• _Assignment_: Restate the data below word for word, and let no image into your version.

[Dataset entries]

# # # #

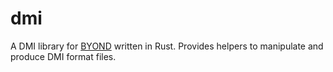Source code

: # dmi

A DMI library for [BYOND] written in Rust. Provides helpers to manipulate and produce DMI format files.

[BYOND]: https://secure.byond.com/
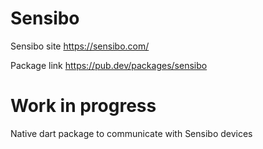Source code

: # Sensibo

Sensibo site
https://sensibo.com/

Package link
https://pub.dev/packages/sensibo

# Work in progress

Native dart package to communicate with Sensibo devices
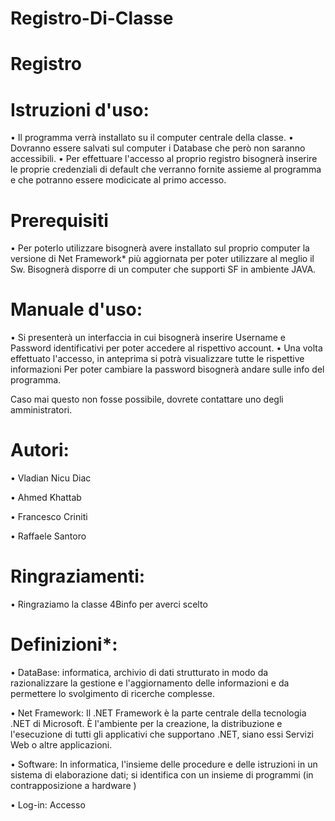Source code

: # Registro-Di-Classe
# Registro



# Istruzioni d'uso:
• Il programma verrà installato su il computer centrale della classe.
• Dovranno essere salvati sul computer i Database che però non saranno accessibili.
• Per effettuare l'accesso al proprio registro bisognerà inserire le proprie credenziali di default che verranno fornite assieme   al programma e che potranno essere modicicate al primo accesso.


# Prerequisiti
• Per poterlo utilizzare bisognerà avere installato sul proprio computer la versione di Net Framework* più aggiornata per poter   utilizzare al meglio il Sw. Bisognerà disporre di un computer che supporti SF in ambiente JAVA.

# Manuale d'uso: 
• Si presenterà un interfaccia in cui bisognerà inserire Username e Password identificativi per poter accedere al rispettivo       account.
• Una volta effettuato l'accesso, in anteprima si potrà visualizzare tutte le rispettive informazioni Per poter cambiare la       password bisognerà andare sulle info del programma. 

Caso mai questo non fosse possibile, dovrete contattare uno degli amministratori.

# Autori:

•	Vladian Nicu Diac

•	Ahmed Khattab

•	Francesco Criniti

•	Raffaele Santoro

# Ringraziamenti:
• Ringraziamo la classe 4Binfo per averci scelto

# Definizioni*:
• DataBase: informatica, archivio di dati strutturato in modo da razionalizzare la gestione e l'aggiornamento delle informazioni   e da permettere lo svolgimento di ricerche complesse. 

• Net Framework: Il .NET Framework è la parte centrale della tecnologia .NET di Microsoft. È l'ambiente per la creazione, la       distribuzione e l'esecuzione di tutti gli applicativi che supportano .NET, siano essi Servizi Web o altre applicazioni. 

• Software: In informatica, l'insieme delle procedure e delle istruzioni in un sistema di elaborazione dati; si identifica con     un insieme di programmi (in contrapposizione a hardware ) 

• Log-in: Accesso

# # # #

• _Response for this exercise_:
Source code

: # dmi

A DMI library for [BYOND] written in Rust. Provides helpers to manipulate and produce DMI format files.

[BYOND]: https://secure.byond.com/
Source code

: # Sensibo

Sensibo site
https://sensibo.com/

Package link
https://pub.dev/packages/sensibo

# Work in progress

Native dart package to communicate with Sensibo devices
Source code

: # Registro-Di-Classe
# Registro



# Istruzioni d'uso:
• Il programma verrà installato su il computer centrale della classe.
• Dovranno essere salvati sul computer i Database che però non saranno accessibili.
• Per effettuare l'accesso al proprio registro bisognerà inserire le proprie credenziali di default che verranno fornite assieme   al programma e che potranno essere modicicate al primo accesso.


# Prerequisiti
• Per poterlo utilizzare bisognerà avere installato sul proprio computer la versione di Net Framework* più aggiornata per poter   utilizzare al meglio il Sw. Bisognerà disporre di un computer che supporti SF in ambiente JAVA.

# Manuale d'uso: 
• Si presenterà un interfaccia in cui bisognerà inserire Username e Password identificativi per poter accedere al rispettivo       account.
• Una volta effettuato l'accesso, in anteprima si potrà visualizzare tutte le rispettive informazioni Per poter cambiare la       password bisognerà andare sulle info del programma. 

Caso mai questo non fosse possibile, dovrete contattare uno degli amministratori.

# Autori:

•	Vladian Nicu Diac

•	Ahmed Khattab

•	Francesco Criniti

•	Raffaele Santoro

# Ringraziamenti:
• Ringraziamo la classe 4Binfo per averci scelto

# Definizioni*:
• DataBase: informatica, archivio di dati strutturato in modo da razionalizzare la gestione e l'aggiornamento delle informazioni   e da permettere lo svolgimento di ricerche complesse. 

• Net Framework: Il .NET Framework è la parte centrale della tecnologia .NET di Microsoft. È l'ambiente per la creazione, la       distribuzione e l'esecuzione di tutti gli applicativi che supportano .NET, siano essi Servizi Web o altre applicazioni. 

• Software: In informatica, l'insieme delle procedure e delle istruzioni in un sistema di elaborazione dati; si identifica con     un insieme di programmi (in contrapposizione a hardware ) 

• Log-in: Accesso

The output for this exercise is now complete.